通気口が下に空いているため、電源ユニットのファンを下に設置します。これにより、美しいゴールドのファンを見る機会は少なくなります。



今回、8 ピンケーブルは余裕に届きました。ケーブルは堅めですが、それが致命的になるほどの事でもありません。



さて、電源ケーブル類をどうやって処理するかです。100 均一で購入した結束バンドを使用します。

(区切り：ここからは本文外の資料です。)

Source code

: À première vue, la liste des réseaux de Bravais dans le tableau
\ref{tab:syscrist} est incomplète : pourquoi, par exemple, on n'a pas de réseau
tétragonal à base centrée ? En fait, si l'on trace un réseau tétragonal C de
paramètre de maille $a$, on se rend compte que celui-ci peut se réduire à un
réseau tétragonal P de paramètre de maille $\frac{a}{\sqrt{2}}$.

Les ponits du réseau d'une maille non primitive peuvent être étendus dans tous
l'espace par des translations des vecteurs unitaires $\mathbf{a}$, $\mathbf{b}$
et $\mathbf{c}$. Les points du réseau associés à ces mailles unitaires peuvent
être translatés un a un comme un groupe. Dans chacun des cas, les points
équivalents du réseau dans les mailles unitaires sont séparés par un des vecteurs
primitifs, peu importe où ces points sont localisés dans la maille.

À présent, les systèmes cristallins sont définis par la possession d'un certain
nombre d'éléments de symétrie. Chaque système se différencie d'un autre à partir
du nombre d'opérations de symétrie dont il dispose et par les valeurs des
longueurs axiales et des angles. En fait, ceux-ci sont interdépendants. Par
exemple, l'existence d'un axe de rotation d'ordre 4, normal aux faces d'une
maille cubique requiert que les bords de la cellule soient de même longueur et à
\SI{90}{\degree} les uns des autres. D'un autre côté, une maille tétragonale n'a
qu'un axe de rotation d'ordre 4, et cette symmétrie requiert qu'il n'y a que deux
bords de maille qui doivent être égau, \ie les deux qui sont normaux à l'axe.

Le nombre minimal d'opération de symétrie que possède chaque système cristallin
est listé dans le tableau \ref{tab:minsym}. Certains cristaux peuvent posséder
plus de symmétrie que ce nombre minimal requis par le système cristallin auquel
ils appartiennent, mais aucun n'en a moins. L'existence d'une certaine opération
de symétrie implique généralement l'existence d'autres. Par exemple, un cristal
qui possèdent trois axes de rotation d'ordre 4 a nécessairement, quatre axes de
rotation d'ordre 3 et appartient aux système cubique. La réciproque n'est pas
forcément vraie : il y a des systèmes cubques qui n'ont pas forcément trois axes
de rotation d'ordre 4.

この手のPCケースは、結束バンドを通す穴が沢山あります。

パソコン周りのケーブルを結束する便利グッズ



少し気になったのは、ハードディスクドライブの電源コネクターです。強引にねじ込むしかありませんが、間隔を開けずにハードディスクドライブを設置している場合、ケーブルが固くて大変かも知れません。しかし、ハードディスクドライブを高熱を発するので、余裕があるならば離すのが一般的です。臭いものに蓋をするではありませんが、あとは強引にPCケースを閉めてしまいましょう。



マザーボード側はこんな感じです。



電源ユニットを交換してみた感想

設置が完了したので、実際に騒音を聞き比べてみましょう。YouTube に交換前と交換後の騒音を撮影したビデオを投稿しました。



PCケースを交換した時よりも、静音性に関するインパクトは薄くかったです。騒音は難しいもので、静かならそれに超した事はありません。しかし、昼間の作業中には耐えられる騒音でも、夜中に番組録画でスリープから復帰すると、耐えられない場合もあります。これに関しては百聞は一夜に如かず(そんな言葉はありませんが)。



ただ、ビデオを視聴すると、最初の段階では酷い騒音に悩まされていた事が分かります(悲しいですが、記憶より記録のが正しい)。ケース内の熱を電源ユニットを通過して外に排出する構造のPCケースでは、電源ユニットの騒音は恐ろしいものでした。しかし、PC ケース内の熱に左右されない「Cooler Master CM 690 II Plus」に変更した時点で、十分静音性を確保できていた事が分かります。今回の電源ユニットの変更で、さらに静かになった事はビデオでも確認できますが、すでに PC ケース交換の段階で、個人的には満足できていたみたいです。



そして、季節も関係しています。今年の冬は、暖かい日もあり過ごしやすい環境なのですが、それでも冬であることから、パソコンに優しい季節です。もし、夏だったならばい、もう少しはっきりと静音性を確認できたと思います。ファン交換と同じで、一般家庭のパソコンの空冷や静音性に関する課題は、はやり室内温度と湿度が上昇する夏に実行するべきでしょう。夏になれば今回の電源ユニット変更の恩恵を体感できると思われます。



電源ユニットを交換してみた感想

まずは PC ケース選びから。その後に CPU クーラー、電源ユニット、ケースファンの選択。 ケース内の熱が電源ユニットを通過する一般的な構造は、電源ユニットにとって不利です。 まずは PC ケースの選択を慎重にするべきでしょう。その後に、CPU クーラーの交換が効果的です。 電源ユニットは故障するパーツですが、パソコンに必要な総ワット数に余裕を見て選択、電源変換効率を考慮して、80PLUS プログラムの認証を得た製品を選択しましょう。CPUやグラフィックスカードだけにお金をかける片寄ったパーツ選択だと、後々後悔すると思われます。電源ユニットの選択は慎重に。その後、コンデンサがどこ製だとか、ファンの回転数だとか、ファンのサイズなどを吟味すれば良いでしょう。この辺は、管理人には分かりません。